The Shittiest(best) Album of All TimeAs you can see, the play count isn’t zero.  That’s right, I’ve been listening to this album and listening to it HARD.  I want my money’s worth out of this skeleton-in-the-closet.  I’m going to ice the cake with an album review.  I’m going to go on interweb record saying that the pinnacle songs of this album are “Party At A Rich Dude’s House”…in which Kesha describes how she gets drunk and throws up in someone’s closet, wakes up on the front yard still intoxicated, missing her jacket.

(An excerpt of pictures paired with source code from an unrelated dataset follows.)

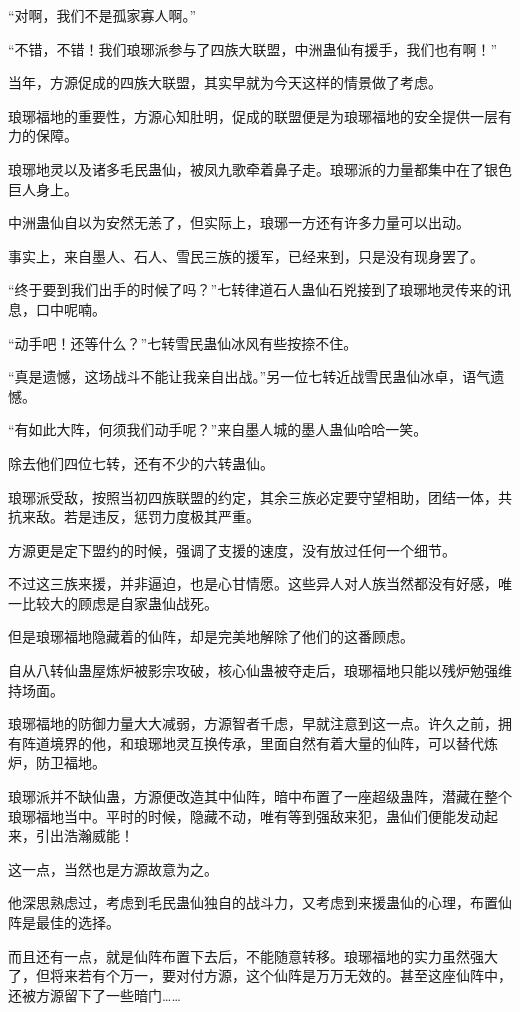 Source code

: \begin{this_body}
“对啊，我们不是孤家寡人啊。”

“不错，不错！我们琅琊派参与了四族大联盟，中洲蛊仙有援手，我们也有啊！”

当年，方源促成的四族大联盟，其实早就为今天这样的情景做了考虑。

琅琊福地的重要性，方源心知肚明，促成的联盟便是为琅琊福地的安全提供一层有力的保障。

琅琊地灵以及诸多毛民蛊仙，被凤九歌牵着鼻子走。琅琊派的力量都集中在了银色巨人身上。

中洲蛊仙自以为安然无恙了，但实际上，琅琊一方还有许多力量可以出动。

事实上，来自墨人、石人、雪民三族的援军，已经来到，只是没有现身罢了。

“终于要到我们出手的时候了吗？”七转律道石人蛊仙石兇接到了琅琊地灵传来的讯息，口中呢喃。

“动手吧！还等什么？”七转雪民蛊仙冰风有些按捺不住。

“真是遗憾，这场战斗不能让我亲自出战。”另一位七转近战雪民蛊仙冰卓，语气遗憾。

“有如此大阵，何须我们动手呢？”来自墨人城的墨人蛊仙哈哈一笑。

除去他们四位七转，还有不少的六转蛊仙。

琅琊派受敌，按照当初四族联盟的约定，其余三族必定要守望相助，团结一体，共抗来敌。若是违反，惩罚力度极其严重。

方源更是定下盟约的时候，强调了支援的速度，没有放过任何一个细节。

不过这三族来援，并非逼迫，也是心甘情愿。这些异人对人族当然都没有好感，唯一比较大的顾虑是自家蛊仙战死。

但是琅琊福地隐藏着的仙阵，却是完美地解除了他们的这番顾虑。

自从八转仙蛊屋炼炉被影宗攻破，核心仙蛊被夺走后，琅琊福地只能以残炉勉强维持场面。

琅琊福地的防御力量大大减弱，方源智者千虑，早就注意到这一点。许久之前，拥有阵道境界的他，和琅琊地灵互换传承，里面自然有着大量的仙阵，可以替代炼炉，防卫福地。

琅琊派并不缺仙蛊，方源便改造其中仙阵，暗中布置了一座超级蛊阵，潜藏在整个琅琊福地当中。平时的时候，隐藏不动，唯有等到强敌来犯，蛊仙们便能发动起来，引出浩瀚威能！

这一点，当然也是方源故意为之。

他深思熟虑过，考虑到毛民蛊仙独自的战斗力，又考虑到来援蛊仙的心理，布置仙阵是最佳的选择。

而且还有一点，就是仙阵布置下去后，不能随意转移。琅琊福地的实力虽然强大了，但将来若有个万一，要对付方源，这个仙阵是万万无效的。甚至这座仙阵中，还被方源留下了一些暗门……


\end{this_body}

Also the song “Stephen”, which Erica figured out was a rip on Taylor Swift. In this one, Kesha rambles about being in love with some asshole, but shows her undying affection by offering to knit him a sweater.  I’m not kidding.

She also misspells the word “Dinosaur” in the song “Dinosaur”.  Not in the title, but in the chorus she spells it out as “D-I, N-O, S-A…you are a dinosaur”.

8 out of 5 stars.

**Edit – I discovered that when she actually says D-I, N-O, S-A..when she says “You Are”…it’s supposed to be U-R, which completes the spelling for Dinosaur with some funky teenager txt speek…thus making Kesha much more clever than both Erica and I.  Not kidding we were pissed the whole way back from Ithaca like “She doesn’t even spell Dinosaur correctly!”.  Bravo Kesha. You may be a formidable foe after all.